As the least attractive of the two (Becky2) began to tell the other Becky (Becky1) that B1 was wrong for assuming that she (B1) was special because she was white - I questioned B2 about what was wrong with thinking this way.
I explained that I think that I'm special because I am Black - why shouldn't a white person feel that she is special because she is white?
Becky2 said that having a sense of pride in ones heritage was different than feeling special because of ones race.
But why did Becky2 assume that I was just saying this in an effort to make myself feel good?
Why did Becky2 equate this sentiment with having to convince myself of something which was not true?
Why is having pride in being a minority different than having pride in oneself if they are white?
Is it the same thing as a mother telling her homely daughter, "They just don't like you because they are jealous'?

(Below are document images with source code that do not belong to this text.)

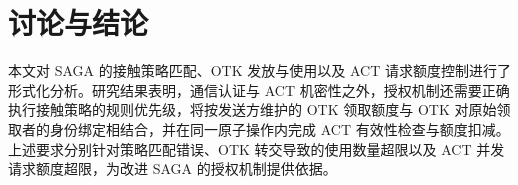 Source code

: 
\section{讨论与结论}
\label{sec:discussion-conclusion}

本文对 SAGA 的接触策略匹配、OTK 发放与使用以及 ACT 请求额度控制进行了形式化分析。研究结果表明，通信认证与 ACT 机密性之外，授权机制还需要正确执行接触策略的规则优先级，将按发送方维护的 OTK 领取额度与 OTK 对原始领取者的身份绑定相结合，并在同一原子操作内完成 ACT 有效性检查与额度扣减。上述要求分别针对策略匹配错误、OTK 转交导致的使用数量超限以及 ACT 并发请求额度超限，为改进 SAGA 的授权机制提供依据。
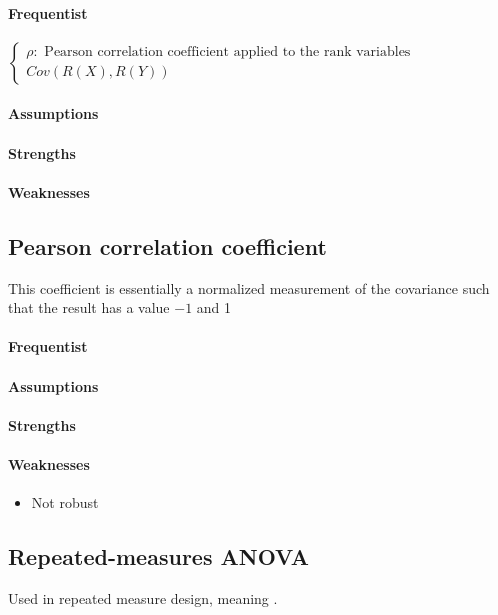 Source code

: \paragraph{Frequentist}
$\begin{cases}
\rho:\text{ Pearson correlation coefficient applied to the rank variables} \\
Cov\left(R(X), R(Y)\right)
\end{cases}$
\paragraph{Assumptions}
\paragraph{Strengths}
\paragraph{Weaknesses}

\subsection{Pearson correlation coefficient}
This coefficient is essentially a normalized measurement of the covariance such that the result
has a value $-1$ and 1
\paragraph{Frequentist}
\paragraph{Assumptions}
\paragraph{Strengths}
\paragraph{Weaknesses}
\begin{itemize}
    \item Not robust
\end{itemize}

\subsection{Repeated-measures ANOVA}
Used in repeated measure design, meaning .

Is it seen (even by many Black people) as just a silly self-affirmation practiced by those with little self esteem?
In my previous post, I mentioned that I have a hard time finding a "Real Black Woman".
(And this is partially true.)
As I sometimes run night clubs, I meet a lot of ghetto assed hood rats who don't understand why I duck when they try to throw some punani my way.
"Oh, you can't handle a RBW/SBW.", is the most common reply to my very polite, "No, thank you.".
A 'real' Black woman being said by someone with green contacts, a red weave and Mac make up the shade of which should be on the face of Gweneth Paltrow?
A 'real' Black woman who is afraid of other Black people?
A 'real' Black woman who puts her desires above the needs of her family and community?
A 'real' Black woman who bought into all of the current Western philosophies instead of remembering the truths taught by our elders?
A 'real' Black woman who understands that money is not the goal, that it is only a tool to get that which is really important.
A 'real' Black woman who is so heavily invested in a non-Black culture that her only compliant is that she is not recognized as equal in a culture created to suppress her?
So yes, I am looking for a woman who understands that she is special because is Black - not in spite of it.
Why should I value someone who really doesn't even really value herself?